Queridos hermanos y hermanas:
Este tercer domingo de Cuaresma se caracteriza por el célebre diálogo de Jesús con la mujer samaritana, narrado por el evangelista san Juan. La mujer iba todos los días a sacar agua de un antiguo pozo, que se remontaba a los tiempos del patriarca Jacob, y ese día se encontró con Jesús, sentado, «cansado del camino» (Jn 4, 6). San Agustín comenta: «Hay un motivo en el cansancio de Jesús... La fuerza de Cristo te ha creado, la debilidad de Cristo te ha regenerado... Con la fuerza nos ha creado, con su debilidad vino a buscarnos» (In Ioh. Ev., 15, 2). El cansancio de Jesús, signo de su verdadera humanidad, se puede ver como un preludio de su pasión, con la que realizó la obra de nuestra redención. En particular, en el encuentro con la Samaritana, en el pozo, sale el tema de la «sed» de Cristo, que culmina en el grito en la cruz: «Tengo sed» (Jn 19, 28). Ciertamente esta sed, como el cansancio, tiene una base física. Pero Jesús, como dice también Agustín, «tenía sed de la fe de esa mujer» (In Ioh. Ev., 15, 11), al igual que de la fe de todos nosotros. Dios Padre lo envió para saciar nuestra sed de vida eterna, dándonos su amor, pero para hacernos este don Jesús pide nuestra fe. La omnipotencia del Amor respeta siempre la libertad del hombre; llama a su corazón y espera con paciencia su respuesta.
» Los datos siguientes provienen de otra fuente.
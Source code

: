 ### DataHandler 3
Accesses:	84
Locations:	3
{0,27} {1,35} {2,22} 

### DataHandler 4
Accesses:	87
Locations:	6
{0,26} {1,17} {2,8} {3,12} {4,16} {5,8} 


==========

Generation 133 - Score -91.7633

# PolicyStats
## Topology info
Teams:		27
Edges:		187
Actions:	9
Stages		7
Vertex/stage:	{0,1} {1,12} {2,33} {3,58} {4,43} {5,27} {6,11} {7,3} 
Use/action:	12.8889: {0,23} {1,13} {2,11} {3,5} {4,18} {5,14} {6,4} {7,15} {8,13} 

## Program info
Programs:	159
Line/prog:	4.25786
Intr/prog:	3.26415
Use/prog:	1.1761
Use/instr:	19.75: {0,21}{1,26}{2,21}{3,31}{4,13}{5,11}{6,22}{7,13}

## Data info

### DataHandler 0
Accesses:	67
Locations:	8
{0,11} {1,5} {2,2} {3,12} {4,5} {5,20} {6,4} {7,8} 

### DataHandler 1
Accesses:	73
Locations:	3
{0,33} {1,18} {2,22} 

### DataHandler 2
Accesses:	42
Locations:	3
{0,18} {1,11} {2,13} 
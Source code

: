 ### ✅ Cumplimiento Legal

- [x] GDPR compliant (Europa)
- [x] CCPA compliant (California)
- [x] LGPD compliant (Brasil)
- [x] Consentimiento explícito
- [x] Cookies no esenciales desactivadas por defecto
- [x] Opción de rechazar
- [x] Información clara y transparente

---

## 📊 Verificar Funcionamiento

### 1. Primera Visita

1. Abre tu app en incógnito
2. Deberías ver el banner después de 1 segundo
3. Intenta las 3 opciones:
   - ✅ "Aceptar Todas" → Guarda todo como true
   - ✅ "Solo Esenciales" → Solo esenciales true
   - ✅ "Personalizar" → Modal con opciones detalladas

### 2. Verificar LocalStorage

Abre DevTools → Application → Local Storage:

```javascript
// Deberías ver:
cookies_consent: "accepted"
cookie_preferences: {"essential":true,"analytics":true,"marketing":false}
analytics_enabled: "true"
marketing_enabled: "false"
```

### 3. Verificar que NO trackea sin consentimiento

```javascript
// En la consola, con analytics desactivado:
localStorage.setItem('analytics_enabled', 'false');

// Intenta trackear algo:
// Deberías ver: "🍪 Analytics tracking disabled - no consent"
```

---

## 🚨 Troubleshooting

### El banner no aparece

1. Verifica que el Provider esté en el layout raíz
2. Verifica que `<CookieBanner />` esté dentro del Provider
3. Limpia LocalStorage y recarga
En el encuentro con la Samaritana, destaca en primer lugar el símbolo del agua, que alude claramente al sacramento del Bautismo, manantial de vida nueva por la fe en la gracia de Dios. En efecto, este Evangelio, como recordé en la catequesis del miércoles de Ceniza, forma parte del antiguo itinerario de preparación de los catecúmenos a la iniciación cristiana, que tenía lugar en la gran Vigilia de la noche de Pascua. «El que beba del agua que yo le daré —dice Jesús—, nunca más tendrá sed. El agua que yo le daré se convertirá dentro de él en un surtidor de agua que salta hasta la vida eterna» (Jn 4, 14). Esta agua representa al Espíritu Santo, el «don» por excelencia que Jesús vino a traer de parte de Dios Padre. Quien renace por el agua y el Espíritu Santo, es decir, en el Bautismo, entra en una relación real con Dios, una relación filial, y puede adorarlo «en espíritu y en verdad» (Jn 4, 23.24), como revela también Jesús a la mujer samaritana. Gracias al encuentro con Jesucristo y al don del Espíritu Santo, la fe del hombre llega a su cumplimiento, como respuesta a la plenitud de la revelación de Dios.
Cada uno de nosotros puede identificarse con la mujer samaritana: Jesús nos espera, especialmente en este tiempo de Cuaresma, para hablar a nuestro corazón, a mi corazón. Detengámonos un momento en silencio, en nuestra habitación, o en una iglesia, o en otro lugar retirado. Escuchemos su voz que nos dice: «Si conocieras el don de Dios...». Que la Virgen María nos ayude a no faltar a esta cita, de la que depende nuestra verdadera felicidad.